Studio album by Seeker Lover Keeper
- Released: 3 June 2011
- Genre: Indie rock
- Length: 46.33
- Label: Dew Process/Universal Music Australia

Seeker Lover Keeper chronology
|  | Seeker Lover Keeper (2011) | Wild Seeds (2019) |

= Seeker Lover Keeper (album) =

Seeker Lover Keeper is the self-titled first album released by the Australian all-female trio, Seeker Lover Keeper, composed of solo singer-songwriters Sarah Blasko, Holly Throsby and Sally Seltmann. It was released in Australia on 3 June 2011. On 12 June 2011, the album debuted at No. 3 on the ARIA Albums Chart.

Prior to its release, the alternative youth radio station Triple J selected the album as their feature album of the week from 23 to 30 May.

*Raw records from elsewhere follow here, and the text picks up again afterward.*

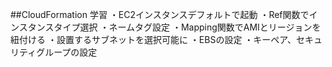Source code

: ##CloudFormation 学習
・EC2インスタンスデフォルトで起動
・Ref関数でインスタンスタイプ選択
・ネームタグ設定
・Mapping関数でAMIとリージョンを紐付ける
・設置するサブネットを選択可能に
・EBSの設定
・キーペア、セキュリティグループの設定
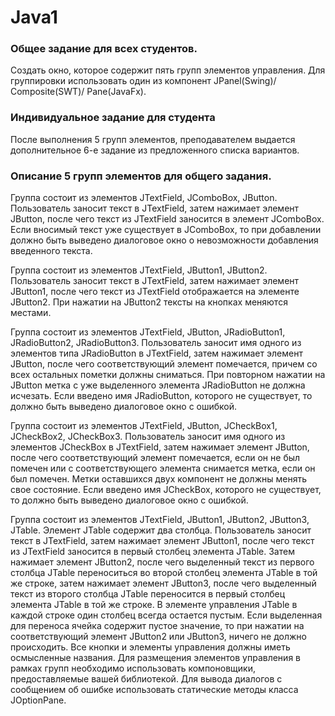 # Java1

### **Общее задание для всех студентов.**
Создать окно, которое содержит пять групп элементов управления. Для группировки использовать один из компонент JPanel(Swing)/ Composite(SWT)/ Pane(JavaFx). 
### **Индивидуальное задание для студента**
После выполнения 5 групп элементов, преподавателем выдается дополнительное 6-е задание из предложенного списка вариантов.
### **Описание 5 групп элементов для общего задания.**
Группа состоит из элементов JTextField, JComboBox, JButton. Пользователь заносит текст в JTextField, затем нажимает элемент JButton, после чего текст из JTextField заносится в элемент JComboBox. Если вносимый текст уже существует в JComboBox, то при добавлении должно быть выведено диалоговое окно о невозможности добавления введенного текста. 

Группа состоит из элементов JTextField, JButton1, JButton2. Пользователь заносит текст в JTextField, затем нажимает элемент JButton1, после чего текст из JTextField отображается на элементе JButton2. При нажатии на JButton2 тексты на кнопках меняются местами. 

Группа состоит из элементов JTextField, JButton, JRadioButton1, JRadioButton2, JRadioButton3. Пользователь заносит имя одного из элементов типа JRadioButton в JTextField, затем нажимает элемент JButton, после чего соответствующий элемент помечается, причем со всех остальных пометки должны сниматься. При повторном нажатии на JButton метка с уже выделенного элемента JRadioButton не должна исчезать. Если введено имя JRadioButton, которого не существует, то должно быть выведено диалоговое окно с ошибкой. 

Группа состоит из элементов JTextField, JButton, JCheckBox1, JCheckBox2, JCheckBox3. Пользователь заносит имя одного из элементов JCheckBox в JTextField, затем нажимает элемент JButton, после чего соответствующий элемент помечается, если он не был помечен или с соответствующего элемента снимается метка, если он был помечен. Метки оставшихся двух компонент не должны менять свое состояние. Если введено имя JCheckBox, которого не существует, то должно быть выведено диалоговое окно с ошибкой. 

Группа состоит из элементов JTextField, JButton1, JButton2, JButton3, JTable. Элемент JTable содержит два столбца. Пользователь заносит текст в JTextField, затем нажимает элемент JButton1, после чего текст из JTextField заносится в первый столбец элемента JTable. Затем нажимает элемент JButton2, после чего выделенный текст из первого столбца JTable переноситься во второй столбец элемента JTable в той же строке, затем нажимает элемент JButton3, после чего выделенный текст из второго столбца JTable переносится в первый столбец элемента JTable в той же строке. В элементе управления JTable в каждой строке один столбец всегда остается пустым. Если выделенная для переноса ячейка содержит пустое значение, то при нажатии на соответствующий элемент JButton2 или JButton3, ничего не должно происходить. 
Все кнопки и элементы управления должны иметь осмысленные названия. Для размещения элементов управления в рамках групп необходимо использовать компоновщики, предоставляемые вашей библиотекой. Для вывода диалогов с сообщением об ошибке использовать статические методы класса JOptionPane.

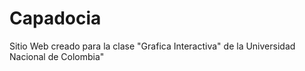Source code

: # Capadocia

Sitio Web creado para la clase "Grafica Interactiva" de la Universidad Nacional de Colombia"
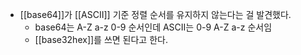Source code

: - [[base64]]가 [[ASCII]] 기준 정렬 순서를 유지하지 않는다는 걸 발견했다.
	- base64는 A-Z a-z 0-9 순서인데 ASCII는 0-9 A-Z a-z 순서임
	- [[base32hex]]를 쓰면 된다고 한다.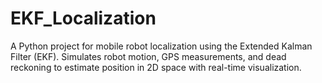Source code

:# EKF_Localization
A Python project for mobile robot localization using the Extended Kalman Filter (EKF). Simulates robot motion, GPS measurements, and dead reckoning to estimate position in 2D space with real-time visualization.

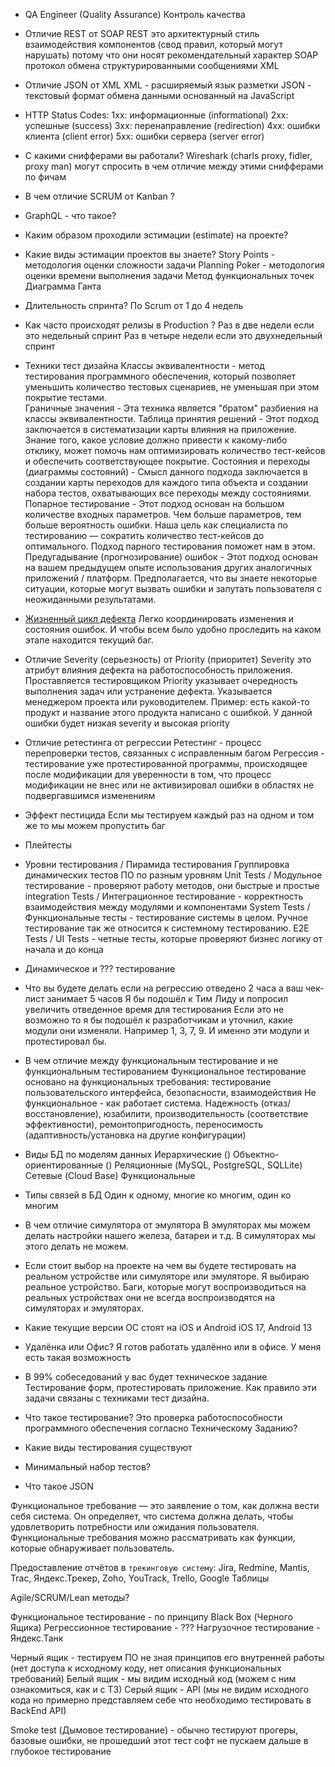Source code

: - QA Engineer (Quality Assurance)
  Контроль качества

- Отличие REST от SOAP
  REST это архитектурный стиль взаимодействия компонентов (свод правил, который могут нарушать) потому что они носят рекомендательный характер
  SOAP протокол обмена структурированными сообщениями XML

- Отличие JSON от XML
  XML - расширяемый язык разметки
  JSON - текстовый формат обмена данными основанный на JavaScript

- HTTP Status Codes:
  1xx: информационные (informational)
  2xx: успешные (success)
  3xx: перенаправление (redirection)
  4xx: ошибки клиента (client error)
  5xx: ошибки сервера (server error)

- С какими снифферами вы работали?
  Wireshark (charls proxy, fidler, proxy man) могут спросить в чем отличие между этими снифферами по фичам

- В чем отличие SCRUM от Kanban ?


- GraphQL - что такое?

- Каким образом проходили эстимации (estimate) на проекте? 
- Какие виды эстимации проектов вы знаете? 
  Story Points - методология оценки сложности задачи
  Planning Poker - методология оценки времени выполнения задачи
  Метод функциональных точек
  Диаграмма Ганта

- Длительность спринта? 
  По Scrum от 1 до 4 недель

- Как часто происходят релизы в Production ?
  Раз в две недели если это недельный спринт 
  Раз в четыре недели если это двухнедельный спринт

- Техники тест дизайна
  Классы эквивалентности - метод тестирования программного обеспечения, который позволяет уменьшить количество тестовых сценариев, не уменьшая при этом покрытие тестами.  
  Граничные значения - Эта техника является "братом" разбиения на классы эквивалентности.
  Таблица принятия решений - Этот подход заключается в систематизации карты влияния на приложение. Знание того, какое условие должно привести к какому-либо отклику, может помочь нам оптимизировать количество тест-кейсов и обеспечить соответствующее покрытие.
  Состояния и переходы (диаграммы состояний) - Смысл данного подхода заключается в создании карты переходов для каждого типа объекта и создании набора тестов, охватывающих все переходы между состояниями.
  Попарное тестирование - Этот подход основан на большом количестве входных параметров. Чем больше параметров, тем больше вероятность ошибки. Наша цель как специалиста по тестированию — сократить количество тест-кейсов до оптимального. Подход парного тестирования поможет нам в этом.
  Предугадывание (прогнозирование) ошибок - Этот подход основан на вашем предыдущем опыте использования других аналогичных приложений / платформ. Предполагается, что вы знаете некоторые ситуации, которые могут вызвать ошибки и запутать пользователя с неожиданными результатами.

- [Жизненный цикл дефекта](https://www.youtube.com/watch?v=XQe6PA4lEyw&ab_channel=AnastasiyaSavchukQA)
  Легко координировать изменения и состояния ошибок. И чтобы всем было удобно проследить на каком этапе находится текущий баг.

- Отличие Severity (серьезность) от Priority (приоритет)
  Severity это атрибут влияния дефекта на работоспособность приложения. Проставляется тестировщиком
  Priority указывает очередность выполнения задач или устранение дефекта. Указывается менеджером проекта или руководителем. 
  Пример: есть какой-то продукт и название этого продукта написано с ошибкой. У данной ошибки будет низкая severity и высокая priority 

- Отличие ретестинга от регрессии
  Ретестинг - процесс перепроверки тестов, связанных с исправленным багом
  Регрессия - тестирование уже протестированной программы, происходящее после модификации для уверенности в том, что процесс модификации не внес или не активизировал ошибки в областях не подвергавшимся изменениям

- Эффект пестицида
  Если мы тестируем каждый раз на одном и том же то мы можем пропустить баг

- Плейтесты
  
- Уровни тестирования / Пирамида тестирования
  Группировка динамических тестов ПО по разным уровням
  Unit Tests / Модульное тестирование - проверяют работу методов, они быстрые и простые
  integration Tests / Интеграционное тестирование - корректность взаимодействия между модулями и компонентами
  System Tests / Функциональные тесты - тестирование системы в целом. Ручное тестирование так же относится к системному тестированию.
  E2E Tests / UI Tests - четные тесты, которые проверяют бизнес логику от начала и до конца

- Динамическое и ??? тестирование

- Что вы будете делать если на регрессию отведено 2 часа а ваш чек-лист занимает 5 часов
  Я бы подошёл к Тим Лиду и попросил увеличить отведенное время для тестирования 
  Если это не возможно то я бы подошёл к разработчикам и уточнил, какие модули они изменяли. Например 1, 3, 7, 9. И именно эти модули и протестировал бы. 

- В чем отличие между функциональным тестирование и не функциональным тестированием 
  Функциональное тестирование основано на функциональных требования: тестирование пользовательского интерфейса, безопасности, взаимодействия
  Не функциональное - как работает система. Надежность (отказ/восстановление), юзабилити, производительность (соответствие эффективности), ремонтопригодность, переносимость (адаптивность/установка на другие конфигурации)

- Виды БД по моделям данных
  Иерархические ()
  Объектно-ориентированные ()
  Реляционные (MySQL, PostgreSQL, SQLLite)
  Сетевые (Cloud Base)
  Функциональные

- Типы связей в БД
  Один к одному, многие ко многим, один ко многим

- В чем отличие симулятора от эмулятора
  В эмуляторах мы можем делать настройки нашего железа, батареи и т.д. В симуляторах мы этого делать не можем.

- Если стоит выбор на проекте на чем вы будете тестировать на реальном устройстве или симуляторе или эмуляторе. 
  Я выбираю реальное устройство. Баги, которые могут воспроизводиться на реальных устройствах они не всегда воспроизводятся на симуляторах и эмуляторах.

- Какие текущие версии ОС стоят на iOS и Android 
  iOS 17, Android 13

- Удалёнка или Офис?
  Я готов работать удалённо или в офисе. У меня есть такая возможность

- В 99% собеседований у вас будет техническое задание
  Тестирование форм, протестировать приложение. Как правило эти задачи связаны с техниками тест дизайна.

- Что такое тестирование? 
  Это проверка работоспособности программного обеспечения согласно Техническому Заданию?

- Какие виды тестирования существуют

- Минимальный набор тестов? 
- Что такое JSON 

Функциональное требование — это заявление о том, как должна вести себя система. Он определяет, что система должна делать, чтобы удовлетворить потребности или ожидания пользователя. Функциональные требования можно рассматривать как функции, которые обнаруживает пользователь.

Предоставление отчётов в `трекинговую систему`: Jira, Redmine, Mantis, Trac, Яндекс.Трекер, Zoho, YouTrack, Trello, Google Таблицы

Agile/SCRUM/Lean методы? 
 



Функциональное тестирование - по принципу Black Box (Черного Ящика) 
Регрессионное тестирование - ???
Нагрузочное тестирование - Яндекс.Танк

Черный ящик - тестируем ПО не зная принципов его внутренней работы (нет доступа к исходному коду, нет описания функциональных требований)
Белый ящик - мы видим исходный код (можем с ним ознакомиться, как и с ТЗ)
Серый ящик - API (мы не видим исходного кода но примерно представляем себе что необходимо тестировать в BackEnd API)

Smoke test (Дымовое тестирование) - обычно тестируют прогеры, базовые ошибки, не прошедший этот тест софт не пускаем дальше в глубокое тестирование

In addition to playing the tracks on air, the entire album was available for streaming from the Triple J website for that week.

Due to the group being made up of three solo artists, they chose to release three singles, each with an accompanying music video, that featured each individual band member as the lead singer. They were "Light All My Lights" (Blasko), "Even Though I'm a Woman" (Throsby) and "On My Own" (Seltmann).

==Track listing==
1. "Bring Me Back" (written by: Blasko; lead vocals: Blasko)
2. "Light All My Lights" (written by: Throsby; lead vocals: Blasko)
3. "Even Though I'm a Woman" (written by: Seltmann; lead vocals: Throsby)
4. "Bridges Burned" (written by: Blasko; lead vocals: Blasko)
5. "On My Own" (written by: Blasko; lead vocals: Seltmann)
6. "Rely on Me" (written by: Throsby/Bree von Reyk; lead vocals: Blasko)
7. "Theme I" (written by: Blasko; lead vocals: Blasko)
8. "Every Time" (written by: Seltmann; lead vocals: Seltmann)
9. "We Will Know What It Is" (written by: Throsby; lead vocals: Throsby)
10. "If the Night Is Dark" (written by: Seltmann; lead vocals: Seltmann)
11. "Going to Sleep" (written by: Throsby; lead vocals: Throsby)
12. "Rest Your Head on My Shoulder" (written by: Seltmann)

==Charts==
===Weekly charts===

| Chart (2011) | Peak position |
|---|---|
| Australian Albums (ARIA) | 3 |

===Year-end charts===

| Chart (2011) | Position |
|---|---|
| Australian Albums (ARIA) | 38 |

==Certifications==

| Region | Certification | Certified units/sales |
| Australia (ARIA) | Platinum | 70,000^{‡} |
^{‡} Sales+streaming figures based on certification alone.